Copy out each line below that has the word "Springer" in it.
----------
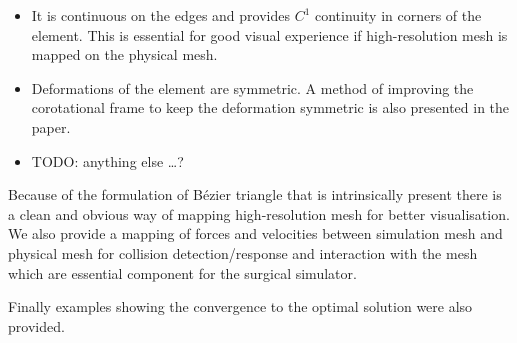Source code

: \documentclass{egpubl}
\begin{document}
\begin{itemize}

    \item It is continuous on the edges and provides $C^1$ continuity in
    corners of the element. This is essential for good visual experience if
    high-resolution mesh is mapped on the physical mesh.

    \item Deformations of the element are symmetric. A method of improving
    the corotational frame to keep the deformation symmetric is also
    presented in the paper.

    \item TODO: anything else \ldots? %


\end{itemize}

Because of the formulation of Bézier triangle that is intrinsically present
there is a clean and obvious way of mapping high-resolution mesh for
better visualisation. We also provide a mapping of forces and velocities
between simulation mesh and physical mesh for collision detection/response
and interaction with the mesh which are essential component for the surgical
simulator.

Finally examples showing the convergence to the optimal solution were also provided. 



%



\end{document}
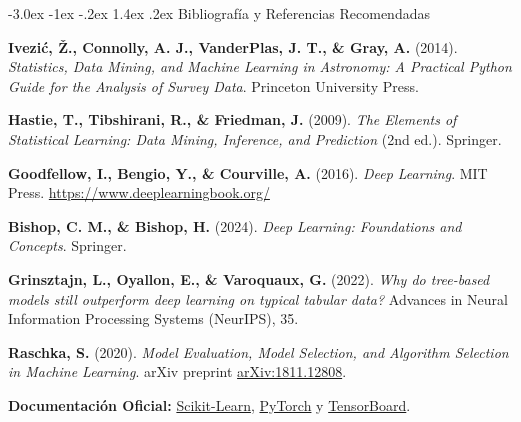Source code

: \documentclass[11pt,a4paper]{article}
\makeatletter
\renewcommand\section{\@startsection{section}{1}{\z@}%
  {-3.0ex \@plus -1ex \@minus -.2ex}%
  {1.4ex \@plus .2ex}%
  {\color{NavyMain}\normalfont\Large\bfseries}}
\newcommand{\secrule}{\vspace{-0.55em}\noindent{\color{NavyMain}\rule{\textwidth}{0.6pt}}\par\vspace{0.45em}}
\let\origenumerate\enumerate
\let\endorigenumerate\endenumerate
\renewenvironment{enumerate}{\origenumerate\setlength{\itemsep}{2pt}\setlength{\parskip}{0pt}\setlength{\parsep}{0pt}}{\endorigenumerate}
\makeatother
\begin{document}
\section{Bibliografía y Referencias Recomendadas}
\label{sec:bibliografia}
\secrule

\begin{enumerate}
    \item \textbf{Ivezi\'{c}, \v{Z}., Connolly, A. J., VanderPlas, J. T., \& Gray, A.} (2014). \textit{Statistics, Data Mining, and Machine Learning in Astronomy: A Practical Python Guide for the Analysis of Survey Data}. Princeton University Press.
    \item \textbf{Hastie, T., Tibshirani, R., \& Friedman, J.} (2009). \textit{The Elements of Statistical Learning: Data Mining, Inference, and Prediction} (2nd ed.). Springer.
    \item \textbf{Goodfellow, I., Bengio, Y., \& Courville, A.} (2016). \textit{Deep Learning}. MIT Press. \url{https://www.deeplearningbook.org/}
    \item \textbf{Bishop, C. M., \& Bishop, H.} (2024). \textit{Deep Learning: Foundations and Concepts}. Springer.
    \item \textbf{Grinsztajn, L., Oyallon, E., \& Varoquaux, G.} (2022). \textit{Why do tree-based models still outperform deep learning on typical tabular data?} Advances in Neural Information Processing Systems (NeurIPS), 35.
    \item \textbf{Raschka, S.} (2020). \textit{Model Evaluation, Model Selection, and Algorithm Selection in Machine Learning}. arXiv preprint \href{https://arxiv.org/abs/1811.12808}{arXiv:1811.12808}.
    \item \textbf{Documentación Oficial:} \href{https://scikit-learn.org/stable/}{Scikit-Learn}, \href{https://pytorch.org/docs/stable/}{PyTorch} y \href{https://www.tensorflow.org/tensorboard}{TensorBoard}.
\end{enumerate}
\end{document}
----------
◆ **SOLUTION TO THE PROBLEM**
    \item \textbf{Hastie, T., Tibshirani, R., \& Friedman, J.} (2009). \textit{The Elements of Statistical Learning: Data Mining, Inference, and Prediction} (2nd ed.). Springer.
    \item \textbf{Bishop, C. M., \& Bishop, H.} (2024). \textit{Deep Learning: Foundations and Concepts}. Springer.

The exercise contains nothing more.